**Task requirements**: Report back every line below that carries the word "gtag".

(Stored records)
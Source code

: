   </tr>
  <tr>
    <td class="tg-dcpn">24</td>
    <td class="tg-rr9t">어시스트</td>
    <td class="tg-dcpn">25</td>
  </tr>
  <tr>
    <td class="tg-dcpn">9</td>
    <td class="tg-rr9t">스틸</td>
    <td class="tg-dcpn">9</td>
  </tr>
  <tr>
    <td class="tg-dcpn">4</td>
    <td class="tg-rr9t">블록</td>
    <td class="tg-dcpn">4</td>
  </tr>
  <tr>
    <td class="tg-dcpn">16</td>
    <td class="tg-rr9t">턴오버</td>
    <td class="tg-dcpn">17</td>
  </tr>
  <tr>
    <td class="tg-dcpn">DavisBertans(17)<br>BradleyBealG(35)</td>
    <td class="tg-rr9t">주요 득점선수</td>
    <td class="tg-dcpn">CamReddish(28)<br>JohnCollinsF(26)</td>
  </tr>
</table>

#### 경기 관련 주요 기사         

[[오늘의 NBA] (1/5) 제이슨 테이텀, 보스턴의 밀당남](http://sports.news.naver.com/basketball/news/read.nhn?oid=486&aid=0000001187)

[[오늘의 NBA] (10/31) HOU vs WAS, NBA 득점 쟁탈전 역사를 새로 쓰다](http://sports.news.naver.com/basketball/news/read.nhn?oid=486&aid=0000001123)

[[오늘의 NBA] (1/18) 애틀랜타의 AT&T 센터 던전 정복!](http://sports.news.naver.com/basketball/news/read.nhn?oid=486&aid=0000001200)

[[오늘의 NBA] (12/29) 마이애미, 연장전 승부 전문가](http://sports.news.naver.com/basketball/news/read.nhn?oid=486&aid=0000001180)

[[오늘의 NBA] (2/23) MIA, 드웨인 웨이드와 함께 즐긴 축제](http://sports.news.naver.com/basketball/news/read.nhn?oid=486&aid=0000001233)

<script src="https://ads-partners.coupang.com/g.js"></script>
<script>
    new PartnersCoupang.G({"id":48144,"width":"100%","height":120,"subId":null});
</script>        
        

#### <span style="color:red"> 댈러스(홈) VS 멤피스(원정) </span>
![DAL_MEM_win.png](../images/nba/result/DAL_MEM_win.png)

* * *

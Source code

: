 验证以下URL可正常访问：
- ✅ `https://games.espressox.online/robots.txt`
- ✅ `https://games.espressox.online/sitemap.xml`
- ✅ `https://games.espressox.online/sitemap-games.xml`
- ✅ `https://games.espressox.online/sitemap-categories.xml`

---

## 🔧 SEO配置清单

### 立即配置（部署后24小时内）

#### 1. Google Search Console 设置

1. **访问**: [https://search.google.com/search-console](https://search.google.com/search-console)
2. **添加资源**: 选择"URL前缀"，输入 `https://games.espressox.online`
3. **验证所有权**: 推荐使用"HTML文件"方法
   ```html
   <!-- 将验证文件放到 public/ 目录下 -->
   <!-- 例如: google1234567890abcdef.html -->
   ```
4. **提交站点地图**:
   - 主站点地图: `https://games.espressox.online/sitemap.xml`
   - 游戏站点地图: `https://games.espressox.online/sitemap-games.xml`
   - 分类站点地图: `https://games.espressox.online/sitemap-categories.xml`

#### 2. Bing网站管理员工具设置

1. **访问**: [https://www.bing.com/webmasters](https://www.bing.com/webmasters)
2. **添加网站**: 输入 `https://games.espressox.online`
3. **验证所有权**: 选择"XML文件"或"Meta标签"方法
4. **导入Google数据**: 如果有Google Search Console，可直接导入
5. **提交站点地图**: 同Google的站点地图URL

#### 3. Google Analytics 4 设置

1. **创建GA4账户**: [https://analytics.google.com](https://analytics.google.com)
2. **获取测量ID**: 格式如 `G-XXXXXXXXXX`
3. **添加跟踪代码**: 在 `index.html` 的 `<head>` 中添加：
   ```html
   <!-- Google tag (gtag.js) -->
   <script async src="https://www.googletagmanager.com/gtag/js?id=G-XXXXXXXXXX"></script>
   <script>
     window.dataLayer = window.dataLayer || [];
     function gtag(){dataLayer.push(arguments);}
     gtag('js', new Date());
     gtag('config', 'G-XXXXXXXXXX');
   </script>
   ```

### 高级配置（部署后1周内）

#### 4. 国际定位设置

**Response for this exercise**:
   <!-- Google tag (gtag.js) -->
   <script async src="https://www.googletagmanager.com/gtag/js?id=G-XXXXXXXXXX"></script>
     function gtag(){dataLayer.push(arguments);}
     gtag('js', new Date());
     gtag('config', 'G-XXXXXXXXXX');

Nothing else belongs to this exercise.